* TASK STATEMENT
In the entries, find all lines that hold the word "githubusercontent" and copy them.

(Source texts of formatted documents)
▬▬▬▬▬▬▬▬▬▬

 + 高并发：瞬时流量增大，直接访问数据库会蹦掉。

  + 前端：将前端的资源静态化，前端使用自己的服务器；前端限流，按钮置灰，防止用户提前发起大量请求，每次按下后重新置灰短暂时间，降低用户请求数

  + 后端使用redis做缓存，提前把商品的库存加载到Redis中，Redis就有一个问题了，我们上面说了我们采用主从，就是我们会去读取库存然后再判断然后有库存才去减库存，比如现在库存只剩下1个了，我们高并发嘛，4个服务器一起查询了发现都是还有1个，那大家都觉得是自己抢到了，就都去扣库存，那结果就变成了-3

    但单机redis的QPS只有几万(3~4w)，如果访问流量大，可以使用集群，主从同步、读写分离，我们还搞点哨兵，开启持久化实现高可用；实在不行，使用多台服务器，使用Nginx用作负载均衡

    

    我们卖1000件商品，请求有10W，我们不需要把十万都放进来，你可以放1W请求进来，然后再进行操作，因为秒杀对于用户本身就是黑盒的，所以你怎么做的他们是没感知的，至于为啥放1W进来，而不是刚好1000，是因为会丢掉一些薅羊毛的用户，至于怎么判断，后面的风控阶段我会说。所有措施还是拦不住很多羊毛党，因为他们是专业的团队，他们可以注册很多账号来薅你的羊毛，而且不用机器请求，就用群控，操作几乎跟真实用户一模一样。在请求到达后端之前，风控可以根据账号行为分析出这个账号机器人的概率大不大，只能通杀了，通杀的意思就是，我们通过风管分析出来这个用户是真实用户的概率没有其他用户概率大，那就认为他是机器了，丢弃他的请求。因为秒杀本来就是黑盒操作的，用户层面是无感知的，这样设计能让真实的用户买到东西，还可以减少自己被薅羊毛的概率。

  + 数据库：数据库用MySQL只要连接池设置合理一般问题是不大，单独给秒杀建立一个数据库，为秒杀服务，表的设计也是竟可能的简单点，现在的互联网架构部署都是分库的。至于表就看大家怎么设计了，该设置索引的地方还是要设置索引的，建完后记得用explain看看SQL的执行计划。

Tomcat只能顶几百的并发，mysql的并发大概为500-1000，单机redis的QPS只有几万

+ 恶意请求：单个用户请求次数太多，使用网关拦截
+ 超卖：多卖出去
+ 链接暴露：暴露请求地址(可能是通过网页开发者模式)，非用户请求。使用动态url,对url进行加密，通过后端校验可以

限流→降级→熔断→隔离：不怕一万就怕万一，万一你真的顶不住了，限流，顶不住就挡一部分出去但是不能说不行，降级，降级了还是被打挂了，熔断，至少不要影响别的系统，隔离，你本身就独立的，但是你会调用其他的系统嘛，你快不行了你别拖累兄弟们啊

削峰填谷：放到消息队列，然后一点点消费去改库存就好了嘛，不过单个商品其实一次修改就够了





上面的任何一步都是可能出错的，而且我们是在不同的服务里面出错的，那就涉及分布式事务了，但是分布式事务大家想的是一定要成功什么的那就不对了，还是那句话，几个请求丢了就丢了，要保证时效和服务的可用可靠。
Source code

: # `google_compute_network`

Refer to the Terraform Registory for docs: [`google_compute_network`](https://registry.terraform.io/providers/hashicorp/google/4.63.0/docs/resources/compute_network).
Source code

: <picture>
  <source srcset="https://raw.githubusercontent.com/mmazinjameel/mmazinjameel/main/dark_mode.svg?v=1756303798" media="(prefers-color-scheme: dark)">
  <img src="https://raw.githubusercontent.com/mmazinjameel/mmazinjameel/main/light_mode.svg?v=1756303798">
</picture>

▬▬▬▬▬▬▬▬▬▬

* TASK RESPONSE
  <source srcset="https://raw.githubusercontent.com/mmazinjameel/mmazinjameel/main/dark_mode.svg?v=1756303798" media="(prefers-color-scheme: dark)">
  <img src="https://raw.githubusercontent.com/mmazinjameel/mmazinjameel/main/light_mode.svg?v=1756303798">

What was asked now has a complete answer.